Fresh Sea Buckthorn berries are available in the fall; frozen berries are available year-round.
Sea Buckthorn berries are one of the most widely grown, northern-hardy fruiting plants in the world. The berries grow on a thorny shrub, botanically known as Hippophae rhamnoides, from the Greek word for “shining horse,” after Greeks took note of the shinier coats on the horses that fed on Sea Buckthorn berries and leaves. ‘Rhamnoides’ means “buckthorn-like” because Sea Buckthorn isn’t a true ‘buckthorn’ and belongs to the order Elaeagnaceae. The small edible berries are often called ‘Sea berries’ or Swallow berries for the faint yellow dye they impart on cloth.
Sea Buckthorn berries are highly nutritional and have many alternative and natural medicinal uses. The leaves alone contain 15% protein and the berries are rich in vitamins C and E, B1 and B2, folic acid and contain other healthy antioxidants. The oil extracted from the seeds has been used to treat injuries and skin conditions. The versatile berries are higher than both fish and macadamia nuts in Omega 7 fatty acids.
Sea Buckthorn berries are most often harvested for their juice, which is very acidic on its own but is usually mixed with other ingredients to tone down the tartness. When crushed, pressed or boiled and strained, the juice can be made into jelly, syrups or marinades. Sea Buckthorn syrup is used in cake recipes in Britain, as an additional flavor to soak into various cake layers and is used in a variety of other applications. In the Balkans, Sea Buckthorn juice is incorporated into a fish sauce. In Russia, Buckthorn liquor is considered a top shelf item. The hardy berries can be cooked down and fermented into wine, which takes on an orange hue.
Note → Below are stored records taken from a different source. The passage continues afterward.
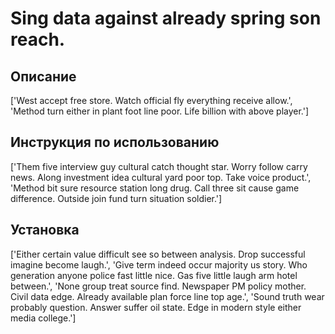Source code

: # Sing data against already spring son reach.

## Описание

['West accept free store. Watch official fly everything receive allow.', 'Method turn either in plant foot line poor. Life billion with above player.']

## Инструкция по использованию

['Them five interview guy cultural catch thought star. Worry follow carry news. Along investment idea cultural yard poor top. Take voice product.', 'Method bit sure resource station long drug. Call three sit cause game difference. Outside join fund turn situation soldier.']

## Установка

['Either certain value difficult see so between analysis. Drop successful imagine become laugh.', 'Give term indeed occur majority us story. Who generation anyone police fast little nice. Gas five little laugh arm hotel between.', 'None group treat source find. Newspaper PM policy mother. Civil data edge. Already available plan force line top age.', 'Sound truth wear probably question. Answer suffer oil state. Edge in modern style either media college.']

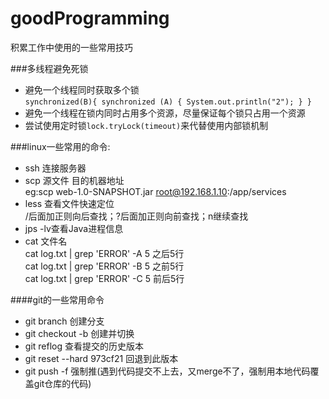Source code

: # goodProgramming
积累工作中使用的一些常用技巧  

###多线程避免死锁
*  避免一个线程同时获取多个锁  
    `synchronized(B){
        synchronized (A) {
            System.out.println("2");
        }
    }`
*  避免一个线程在锁内同时占用多个资源，尽量保证每个锁只占用一个资源
*  尝试使用定时锁`lock.tryLock(timeout)`来代替使用内部锁机制

###linux一些常用的命令:
* ssh 连接服务器
* scp 源文件  目的机器地址  
eg:scp web-1.0-SNAPSHOT.jar root@192.168.1.10:/app/services
* less 查看文件快速定位  
  /后面加正则向后查找；?后面加正则向前查找；n继续查找
* jps -lv查看Java进程信息
* cat 文件名  
  cat log.txt | grep 'ERROR' -A 5 之后5行  
  cat log.txt | grep 'ERROR' -B 5 之前5行  
  cat log.txt | grep 'ERROR' -C 5 前后5行

####git的一些常用命令
* git branch 创建分支
* git checkout -b  创建并切换
* git reflog  查看提交的历史版本
* git reset --hard 973cf21 回退到此版本
* git push -f 强制推(遇到代码提交不上去，又merge不了，强制用本地代码覆盖git仓库的代码)
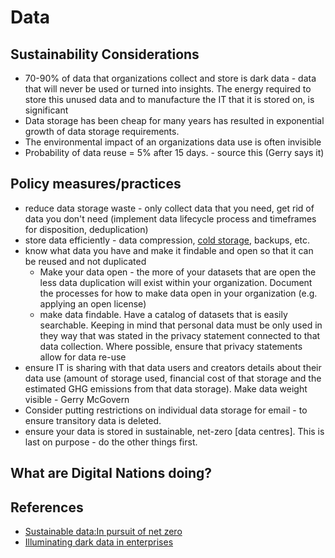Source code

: # Data
## Sustainability Considerations
- 70-90% of data that organizations collect and store is dark data - data that will never be used or turned into insights. The energy required to store this unused data and to manufacture the IT that it is stored on, is significant
- Data storage has been cheap for many years has resulted in exponential growth of data storage requirements.
- The environmental impact of an organizations data use is often invisible 
-	Probability of data reuse = 5% after 15 days. - source this (Gerry says it)


## Policy measures/practices
- reduce data storage waste - only collect data that you need, get rid of data you don't need (implement data lifecycle process and timeframes for disposition, deduplication)
- store data efficiently - data compression, [cold storage](https://en.wikipedia.org/wiki/Cold_data), backups, etc.
- know what data you have and make it findable and open so that it can be reused and not duplicated
  - Make your data open - the more of your datasets that are open the less data duplication will exist within your organization. Document the processes for how to make data open in your organization (e.g. applying an open license) 
  - make data findable. Have a catalog of datasets that is easily searchable. Keeping in mind that personal data must be only used in they way that was stated in the privacy statement connected to that data collection. Where possible, ensure that privacy statements allow for data re-use
- ensure IT is sharing with that data users and creators details about their data use (amount of storage used, financial cost of that storage and the estimated GHG emissions from that data storage). Make data weight visible - Gerry McGovern
- Consider putting restrictions on individual data storage for email - to ensure transitory data is deleted.
- ensure your data is stored in sustainable, net-zero [data centres]. This is last on purpose - do the other things first.

## What are Digital Nations doing?

## References
- [Sustainable data:In pursuit of net zero](https://sustainabledata.economist.com/)
- [Illuminating dark data in enterprises](https://www.forbes.com/sites/forbestechcouncil/2020/09/25/illuminating-dark-data-in-enterprises/?sh=6f29741bc36a)

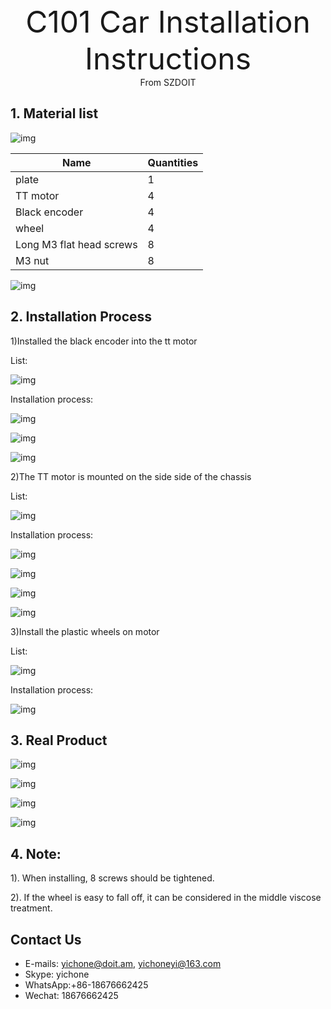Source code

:<center><font size=10> C101 Car Installation Instructions </center></font>
<center> From SZDOIT</center>

## 1. Material list

![img](wps2.png) 

| Name                     | Quantities |
| ------------------------ | ---------- |
| plate                    | 1          |
| TT motor                 | 4          |
| Black encoder            | 4          |
| wheel                    | 4          |
| Long M3 flat head screws | 8          |
| M3 nut                   | 8          |

![img](wps3.png) 

## 2. Installation Process

1)Installed the black encoder into the tt motor

List:

![img](wps4.png) 

Installation process:

![img](wps5.jpg) 

![img](wps6.png) 

![img](wps7.png) 

2)The TT motor is mounted on the side side of the chassis

List:

![img](wps8.png) 

Installation process:

![img](wps9.jpg) 

![img](wps10.jpg) 

![img](wps11.jpg) 

![img](wps12.jpg) 

3)Install the plastic wheels on motor

List:

![img](wps13.png) 

Installation process:

![img](wps14.jpg) 

## 3. Real Product

![img](wps15.png) 

![img](wps16.png) 

![img](wps17.png) 

![img](wps18.png) 

## 4. Note: 

1). When installing, 8 screws should be tightened.

2). If the wheel is easy to fall off, it can be considered in the middle viscose treatment.



## Contact Us

- E-mails: [yichone@doit.am](mailto:yichone@doit.am), [yichoneyi@163.com](mailto:yichoneyi@163.com)
- Skype: yichone
- WhatsApp:+86-18676662425
- Wechat: 18676662425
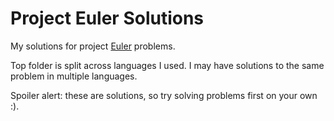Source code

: # Project Euler Solutions
My solutions for project [Euler](https://projecteuler.net/) problems.

Top folder is split across languages I used. I may have solutions to the same problem in multiple languages.

Spoiler alert: these are solutions, so try solving problems first on your own :).
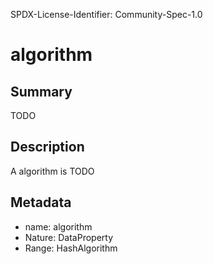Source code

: SPDX-License-Identifier: Community-Spec-1.0

# algorithm

## Summary

TODO

## Description

A algorithm is TODO

## Metadata

- name: algorithm
- Nature: DataProperty
- Range: HashAlgorithm

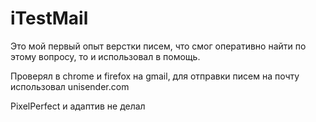 # iTestMail

Это мой первый опыт верстки писем, что смог оперативно найти по этому вопросу, то и использовал в помощь.

Проверял в chrome и firefox на gmail, для отправки писем на почту использовал unisender.com

PixelPerfect и адаптив не делал
 
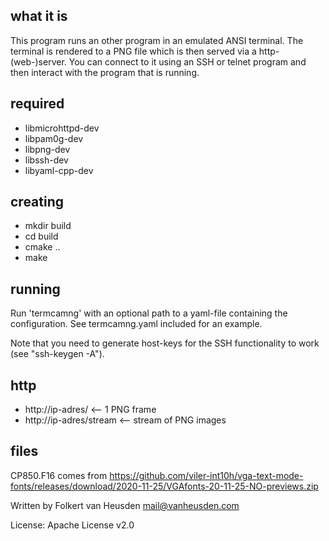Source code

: what it is
----------

This program runs an other program in an emulated ANSI terminal.
The terminal is rendered to a PNG file which is then served via a http-
(web-)server.
You can connect to it using an SSH or telnet program and then interact
with the program that is running.


required
--------

 * libmicrohttpd-dev
 * libpam0g-dev
 * libpng-dev
 * libssh-dev
 * libyaml-cpp-dev


creating
--------

 * mkdir build
 * cd build
 * cmake ..
 * make


running
-------

Run 'termcamng' with an optional path to a yaml-file containing the
configuration. See termcamng.yaml included for an example.

Note that you need to generate host-keys for the SSH functionality
to work (see "ssh-keygen -A").


http
----

 * http://ip-adres/        <-- 1 PNG frame
 * http://ip-adres/stream  <-- stream of PNG images


files
-----

CP850.F16 comes from https://github.com/viler-int10h/vga-text-mode-fonts/releases/download/2020-11-25/VGAfonts-20-11-25-NO-previews.zip


Written by Folkert van Heusden <mail@vanheusden.com>

License: Apache License v2.0
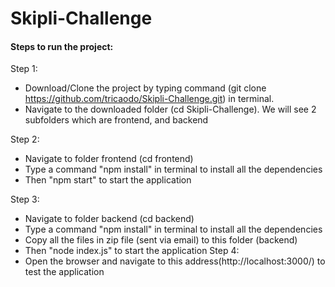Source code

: # Skipli-Challenge

#### Steps to run the project:

 Step 1:
  - Download/Clone the project by typing command (git clone https://github.com/tricaodo/Skipli-Challenge.git) in terminal. 
  - Navigate to the downloaded folder (cd Skipli-Challenge). We will see 2 subfolders which are frontend, and backend
  
 Step 2:
  - Navigate to folder frontend (cd frontend) 
  - Type a command "npm install" in terminal to install all the dependencies
  - Then "npm start" to start the application
  
 Step 3:
  - Navigate to folder backend (cd backend)
  - Type a command "npm install" in terminal to install all the dependencies
  - Copy all the files in zip file (sent via email) to this folder (backend)
  - Then "node index.js" to start the application
 Step 4:
  - Open the browser and navigate to this address(http://localhost:3000/) to test the application
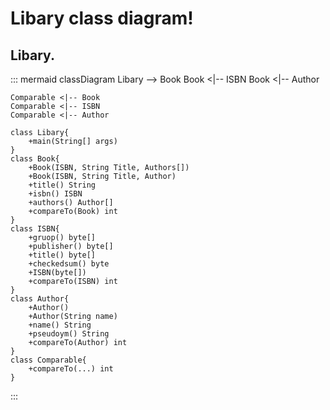 # Libary class diagram!
## Libary.
::: mermaid
classDiagram
    Libary --> Book
    Book <|-- ISBN
    Book <|-- Author

    Comparable <|-- Book
    Comparable <|-- ISBN
    Comparable <|-- Author

    class Libary{
        +main(String[] args)
    }
    class Book{
        +Book(ISBN, String Title, Authors[])
        +Book(ISBN, String Title, Author)
        +title() String
        +isbn() ISBN
        +authors() Author[]
        +compareTo(Book) int
    }
    class ISBN{
        +gruop() byte[]
        +publisher() byte[]
        +title() byte[]
        +checkedsum() byte
        +ISBN(byte[])
        +compareTo(ISBN) int
    }
    class Author{
        +Author()
        +Author(String name)
        +name() String
        +pseudoym() String
        +compareTo(Author) int
    }
    class Comparable{
        +compareTo(...) int
    }
:::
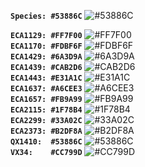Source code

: **`Species: #53886C`** ![#53886C](https://placehold.co/15x15/53886c/53886c.png)

**`ECA1129: #FF7F00`** ![#FF7F00](https://placehold.co/15x15/ff7f00/ff7f00.png) \
**`ECA1170: #FDBF6F`** ![#FDBF6F](https://placehold.co/15x15/fdbf6f/fdbf6f.png) \
**`ECA1429: #6A3D9A`** ![#6A3D9A](https://placehold.co/15x15/6a3d9a/6a3d9a.png) \
**`ECA1439: #CAB2D6`** ![#CAB2D6](https://placehold.co/15x15/cab2d7/cab2d6.png) \
**`ECA1443: #E31A1C`** ![#E31A1C](https://placehold.co/15x15/e31a1c/e31a1c.png) \
**`ECA1637: #A6CEE3`** ![#A6CEE3](https://placehold.co/15x15/a6cee3/a6cee3.png) \
**`ECA1657: #FB9A99`** ![#FB9A99](https://placehold.co/15x15/fb9a99/fb9a99.png) \
**`ECA2115: #1F78B4`** ![#1F78B4](https://placehold.co/15x15/1f78b4/1f78b4.png) \
**`ECA2299: #33A02C`** ![#33A02C](https://placehold.co/15x15/33a02c/33a02c.png) \
**`ECA2373: #B2DF8A`** ![#B2DF8A](https://placehold.co/15x15/b2df8a/b2df8a.png) \
**`QX1410:  #53886C`** ![#53886C](https://placehold.co/15x15/53886c/53886c.png) \
**`VX34:    #CC799D`** ![#CC799D](https://placehold.co/15x15/cc799d/cc799d.png) 

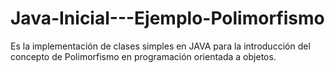 # Java-Inicial---Ejemplo-Polimorfismo
Es la implementación de clases simples en JAVA para la introducción del concepto de Polimorfismo en programación orientada a objetos.
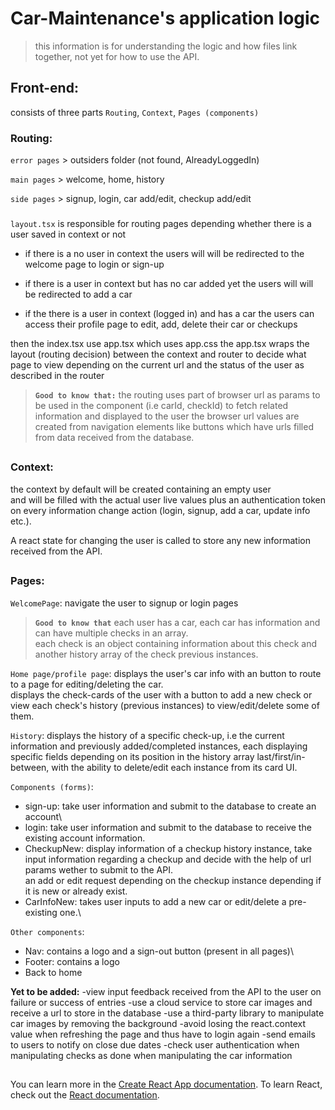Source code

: # Car-Maintenance's application logic

> this information is for understanding the logic and how files link together, not yet for how to use the API.

## Front-end:

consists of three parts `Routing`, `Context`, `Pages (components)`

### Routing:

`error pages` > outsiders folder (not found, AlreadyLoggedIn)

`main pages` > welcome, home, history

`side pages` > signup, login, car add/edit, checkup add/edit

###
  
`layout.tsx` is responsible for routing pages
depending whether there is a user saved in context or not
- if there is a no user in context
the users will will be redirected to the welcome page to login or sign-up

- if there is a user in context but has no car added yet
the users will will be redirected to add a car

- if the there is a user in context (logged in) and has a car
the users can access their profile page to edit, add, delete their car or checkups

then the index.tsx use app.tsx which uses app.css
the app.tsx wraps the layout (routing decision) between the context and router
to decide what page to view depending on the current url and the status of the user as described in the router

  

>**`Good to know that:`**
the routing uses part of browser url as params
to be used in the component (i.e carId, checkId) to fetch related information
and displayed to the user
the browser url values are created from navigation elements like buttons which have urls filled from data received from the database.

 ##

### Context:
the context by default will be created containing an empty user\
and will be filled with the actual user live values plus an authentication token on every information change action (login, signup, add a car, update info etc.).

A react state for changing the user is called to store any new information received from the API.

##

### Pages:
`WelcomePage`: navigate the user to signup or login pages

>**`Good to know that`**
each user has a car, each car has information and can have multiple checks in an array.\
each check is an object containing information about this check and another history array of the check previous instances.

`Home page/profile page`:
displays the user's car info with an button to route to a page for editing/deleting the car.\
displays the check-cards of the user with a button to add a new check or view each check's history (previous instances) to view/edit/delete some of them.

`History`:
displays the history of a specific check-up,
i.e the current information and previously added/completed instances,
each displaying specific fields depending on its position in the history array last/first/in-between,
with the ability to delete/edit each instance from its card UI.

`Components (forms)`:
- sign-up: take user information and submit to the database to create an account\
- login: take user information and submit to the database to receive the existing account information.
- CheckupNew: display information of a checkup history instance, take input information regarding a checkup and decide with the help of url params wether to submit to the API.\
an add or edit request depending on the checkup instance depending if it is new or already exist.
- CarInfoNew: takes user inputs to add a new car or edit/delete a pre-existing one.\

`Other components`:
- Nav: contains a logo and a sign-out button (present in all pages)\
- Footer: contains a logo
- Back to home

  
  

**Yet to be added:**
-view input feedback received from the API to the user on failure or success of entries
-use a cloud service to store car images and receive a url to store in the database
-use a third-party library to manipulate car images by removing the background
-avoid losing the react.context value when refreshing the page and thus have to login again
-send emails to users to notify on close due dates
-check user authentication when manipulating checks as done when manipulating the car information

##

  

You can learn more in the [Create React App documentation](https://facebook.github.io/create-react-app/docs/getting-started).
To learn React, check out the [React documentation](https://reactjs.org/).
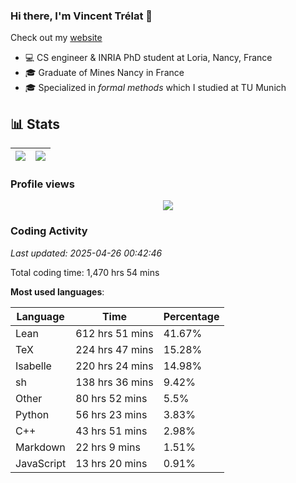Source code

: ### Hi there, I'm Vincent Trélat 👋

Check out my [website](https://vtrelat.github.io)

-   💻 CS engineer & INRIA PhD student at Loria, Nancy, France
-   🎓 Graduate of Mines Nancy in France
-   🎓 Specialized in _formal methods_ which I studied at TU Munich

## 📊 **Stats**

| <img align="center" src="https://readme-stats.clckblog.space/api?username=VTrelat&show_icons=true&include_all_commits=true&theme=tokyonight&hide_border=true" /> | <img align="center" src="https://readme-stats.clckblog.space/api/top-langs/?username=VTrelat&layout=compact&theme=tokyonight&hide_border=true" /> |
| ---------------------------------------------------------------------------------------------------------------------------------------------------------------- | ------------------------------------------------------------------------------------------------------------------------------------------------- |

### Profile views

<p align="center">
 <img src="https://profile-counter.glitch.me/VTrelat/count.svg" />
</p>

<!--automations-->
### Coding Activity
_Last updated: 2025-04-26 00:42:46_

Total coding time: 1,470 hrs 54 mins

**Most used languages**:

| Language | Time | Percentage |
| ------------- | ------------- | ------------- |
| Lean | 612 hrs 51 mins | 41.67% |
| TeX | 224 hrs 47 mins | 15.28% |
| Isabelle | 220 hrs 24 mins | 14.98% |
| sh | 138 hrs 36 mins | 9.42% |
| Other | 80 hrs 52 mins | 5.5% |
| Python | 56 hrs 23 mins | 3.83% |
| C++ | 43 hrs 51 mins | 2.98% |
| Markdown | 22 hrs 9 mins | 1.51% |
| JavaScript | 13 hrs 20 mins | 0.91% |

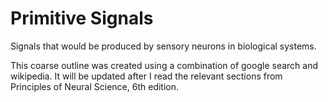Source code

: # Primitive Signals
Signals that would be produced by sensory neurons in biological systems.

This coarse outline was created using a combination of google search and wikipedia. It will be updated after I read the relevant sections from Principles of Neural Science, 6th edition.
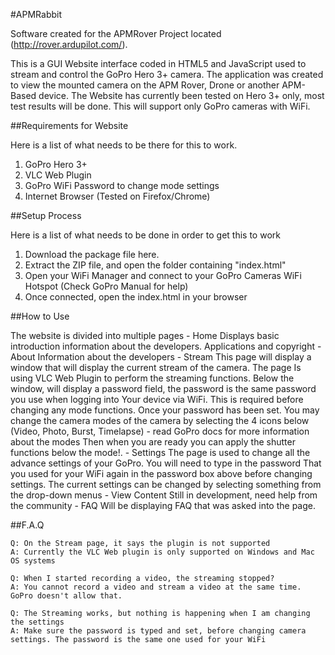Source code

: #APMRabbit

Software created for the APMRover Project located (http://rover.ardupilot.com/). 

This is a GUI Website interface coded in HTML5 and JavaScript used to stream and control the GoPro Hero 3+ camera.
The application was created to view the mounted camera on the APM Rover, Drone or another APM-Based device. The
Website has currently been tested on Hero 3+ only, most test results will be done. This will support only
GoPro cameras with WiFi.

##Requirements for Website

Here is a list of what needs to be there for this to work.

1. GoPro Hero 3+
2. VLC Web Plugin
3. GoPro WiFi Password to change mode settings
4. Internet Browser (Tested on Firefox/Chrome)


##Setup Process

Here is a list of what needs to be done in order to get this to work

1. Download the package file here.
2. Extract the ZIP file, and open the folder containing "index.html"
3. Open your WiFi Manager and connect to your GoPro Cameras WiFi Hotspot (Check GoPro Manual for help)
4. Once connected, open the index.html in your browser

##How to Use

The website is divided into multiple pages
    - Home
        Displays basic introduction information about the developers. Applications and copyright
    - About
        Information about the developers
    - Stream
        This page will display a window that will display the current stream of the camera. The page
        Is using VLC Web Plugin to perform the streaming functions.
        Below the window, will display a password field, the password is the same password you use when logging into
        Your device via WiFi. This is required before changing any mode functions.
        Once your password has been set. You may change the camera modes of the camera by selecting the 4 icons below
        (Video, Photo, Burst, Timelapse) - read GoPro docs for more information about the modes
        Then when you are ready you can apply the shutter functions below the mode!.
    - Settings
        The page is used to change all the advance settings of your GoPro. You will need to type in the password
        That you used for your WiFi again in the password box above before changing settings. 
        The current settings can be changed by selecting something from the drop-down menus
    - View Content
        Still in development, need help from the community
    - FAQ
        Will be displaying FAQ that was asked into the page. 

##F.A.Q
    
    Q: On the Stream page, it says the plugin is not supported
    A: Currently the VLC Web plugin is only supported on Windows and Mac OS systems

    Q: When I started recording a video, the streaming stopped?
    A: You cannot record a video and stream a video at the same time. GoPro doesn't allow that.

    Q: The Streaming works, but nothing is happening when I am changing the settings
    A: Make sure the password is typed and set, before changing camera settings. The password is the same one used for your WiFi






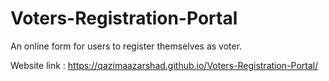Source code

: # Voters-Registration-Portal

An online form for users to register themselves as voter.

Website link : https://qazimaazarshad.github.io/Voters-Registration-Portal/
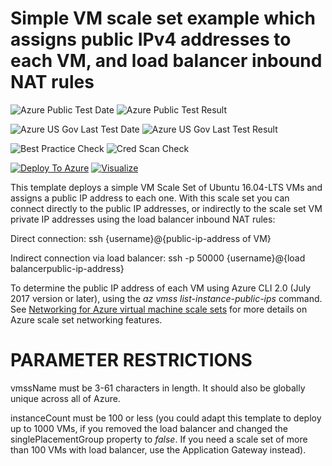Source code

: # Simple VM scale set example which assigns public IPv4 addresses to each VM, and load balancer inbound NAT rules

![Azure Public Test Date](https://azurequickstartsservice.blob.core.windows.net/badges/201-vmss-public-ip-linux/PublicLastTestDate.svg)
![Azure Public Test Result](https://azurequickstartsservice.blob.core.windows.net/badges/201-vmss-public-ip-linux/PublicDeployment.svg)

![Azure US Gov Last Test Date](https://azurequickstartsservice.blob.core.windows.net/badges/201-vmss-public-ip-linux/FairfaxLastTestDate.svg)
![Azure US Gov Last Test Result](https://azurequickstartsservice.blob.core.windows.net/badges/201-vmss-public-ip-linux/FairfaxDeployment.svg)

![Best Practice Check](https://azurequickstartsservice.blob.core.windows.net/badges/201-vmss-public-ip-linux/BestPracticeResult.svg)
![Cred Scan Check](https://azurequickstartsservice.blob.core.windows.net/badges/201-vmss-public-ip-linux/CredScanResult.svg)

[![Deploy To Azure](https://raw.githubusercontent.com/fathym-it/azure-quickstart-templates/master/1-CONTRIBUTION-GUIDE/images/deploytoazure.svg?sanitize=true)](https://portal.azure.com/#create/Microsoft.Template/uri/https%3A%2F%2Fraw.githubusercontent.com%2Ffathym-it%2Fazure-quickstart-templates%2Fmaster%2F201-vmss-public-ip-linux%2Fazuredeploy.json)  [![Visualize](https://raw.githubusercontent.com/fathym-it/azure-quickstart-templates/master/1-CONTRIBUTION-GUIDE/images/visualizebutton.svg?sanitize=true)](http://armviz.io/#/?load=https%3A%2F%2Fraw.githubusercontent.com%2Ffathym-it%2Fazure-quickstart-templates%2Fmaster%2F201-vmss-public-ip-linux%2Fazuredeploy.json)

This template deploys a simple VM Scale Set of Ubuntu 16.04-LTS VMs and assigns a public IP address to each one. With this scale set you can connect directly to the public IP addresses, or indirectly to the scale set VM private IP addresses using the load balancer inbound NAT rules:

Direct connection: ssh {username}@{public-ip-address of VM}

Indirect connection via load balancer: ssh -p 50000 {username}@{load balancerpublic-ip-address}

To determine the public IP address of each VM using Azure CLI 2.0 (July 2017 version or later), using the _az vmss list-instance-public-ips_ command. See [Networking for Azure virtual machine scale sets](https://docs.microsoft.com/en-us/azure/virtual-machine-scale-sets/virtual-machine-scale-sets-networking) for more details on Azure scale set networking features.

PARAMETER RESTRICTIONS
======================

vmssName must be 3-61 characters in length. It should also be globally unique across all of Azure. 

instanceCount must be 100 or less (you could adapt this template to deploy up to 1000 VMs, if you removed the load balancer and changed the singlePlacementGroup property to _false_. If you need a scale set of more than 100 VMs with load balancer, use the Application Gateway instead).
The Sea Buckthorn berry, specifically the oil that is derived from it, has been valued by ancient cultures in the practice of folk medicine for centuries. Ancient Greeks as well as Tibetan doctors during the Tang dynasty used it to treat coughs, promote blood circulation, aid digestion, and alleviate pain. Sea Buckthorn berries have been used in Ayurvedic medicine as far back as 5,000 BC.
The Sea Buckthorn shrub was said to be the food source for the mythological winged horse, Pegasus, and records show its medicinal use dates back to 800 A.D. Sea Buckthorn can be found growing along coastal regions throughout Europe and Asia, from Norway to Spain and east to the Himalayas and Japan. The thorny bush was brought to Canada in the 1930s from Siberia. Hippophae rhamnoides grows wild in the drier regions of India. Russia and China are the largest growers of Sea Buckthorn and rely on the whole plant for both food and medicine. These delicate berries do not travel well, so they are mostly available in the areas where they are locally grown.
Recipes that include Sea Buckthorn Berries. One is easiest, three is harder.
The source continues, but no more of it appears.